Dodd Bill Lacking the Confidence of the American People

by Matthew Glans on July 14, 2010

The big story of the week continues to be the pending vote on the Dodd-Frank financial reform bill. Democrats appear to have the sixty votes they need to pass the bill, but according to several recent polls, the country isn’t buying Congresses’ Wall Street fixes. Two recent Bloomberg polls have found that the majority of Americans have serious doubts about the government’s ability to address the problems of the current financial crisis, both at the industry and personal levels.

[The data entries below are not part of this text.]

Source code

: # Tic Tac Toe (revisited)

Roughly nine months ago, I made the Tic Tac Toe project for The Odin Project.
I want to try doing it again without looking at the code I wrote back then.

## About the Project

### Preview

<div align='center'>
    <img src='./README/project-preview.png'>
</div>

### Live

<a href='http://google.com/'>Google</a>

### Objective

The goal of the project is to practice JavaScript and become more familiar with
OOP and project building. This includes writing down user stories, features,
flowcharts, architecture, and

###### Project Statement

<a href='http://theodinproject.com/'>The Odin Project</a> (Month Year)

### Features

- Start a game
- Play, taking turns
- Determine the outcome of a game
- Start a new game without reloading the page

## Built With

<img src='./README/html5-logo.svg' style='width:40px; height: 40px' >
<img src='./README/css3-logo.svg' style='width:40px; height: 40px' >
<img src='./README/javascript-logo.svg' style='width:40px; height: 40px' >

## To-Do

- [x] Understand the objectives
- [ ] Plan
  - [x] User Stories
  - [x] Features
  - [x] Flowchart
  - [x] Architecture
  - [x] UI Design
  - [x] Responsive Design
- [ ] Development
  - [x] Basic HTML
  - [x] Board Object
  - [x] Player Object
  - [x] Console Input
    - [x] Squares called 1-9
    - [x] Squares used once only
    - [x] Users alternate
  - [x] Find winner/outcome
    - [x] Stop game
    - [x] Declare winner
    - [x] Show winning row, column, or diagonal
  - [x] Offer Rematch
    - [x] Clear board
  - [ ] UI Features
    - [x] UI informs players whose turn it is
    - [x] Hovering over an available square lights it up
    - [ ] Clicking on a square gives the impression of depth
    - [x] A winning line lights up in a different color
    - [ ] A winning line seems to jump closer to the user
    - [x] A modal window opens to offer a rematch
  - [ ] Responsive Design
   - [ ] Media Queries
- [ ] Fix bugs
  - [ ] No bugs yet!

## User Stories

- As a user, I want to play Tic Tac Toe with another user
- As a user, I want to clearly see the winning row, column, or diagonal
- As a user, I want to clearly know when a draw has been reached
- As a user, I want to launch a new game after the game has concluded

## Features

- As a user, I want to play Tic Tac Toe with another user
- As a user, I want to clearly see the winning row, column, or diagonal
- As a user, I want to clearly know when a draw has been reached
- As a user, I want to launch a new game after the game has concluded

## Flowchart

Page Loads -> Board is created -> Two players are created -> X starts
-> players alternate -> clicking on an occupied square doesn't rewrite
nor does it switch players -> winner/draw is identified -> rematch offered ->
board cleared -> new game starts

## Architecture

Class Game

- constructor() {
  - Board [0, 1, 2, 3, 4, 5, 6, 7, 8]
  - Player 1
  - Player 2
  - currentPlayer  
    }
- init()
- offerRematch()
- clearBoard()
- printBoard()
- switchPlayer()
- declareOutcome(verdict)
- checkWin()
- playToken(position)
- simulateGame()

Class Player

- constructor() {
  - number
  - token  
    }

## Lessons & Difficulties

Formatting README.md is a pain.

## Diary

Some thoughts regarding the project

According to a Bloomberg National Poll done in July, around four out of five Americans have just a little or no confidence that the Dodd-Frank bill currently being considered in Congress will be able to prevent a future crisis. In addition, a majority of Americans surveyed believed the Dodd reforms would do little to help them on a personal level as well with more than three-quarters expressing little confidence that the proposal would make their savings and financial assets more secure.

Senate Democrats need to ask why Americans have not expressed confidence in the reforms being proposed. With 70% of Americans expressing extreme concern about the state of the economy, high spending and high unemployment, why are so many people skeptical of these reforms? Perhaps they doubt that government regulatory control over large sectors of the economy is not the silver bullet some legislators believe it is? After all, how competent can a entity who’s deficit will reach one trillion dollars this year be at managing the financial world?

As I mentioned in a previous blog, if the reforms under the Dodd-Frank bill have the constraining effect on credit that many predict, public opinion stands to only get worse.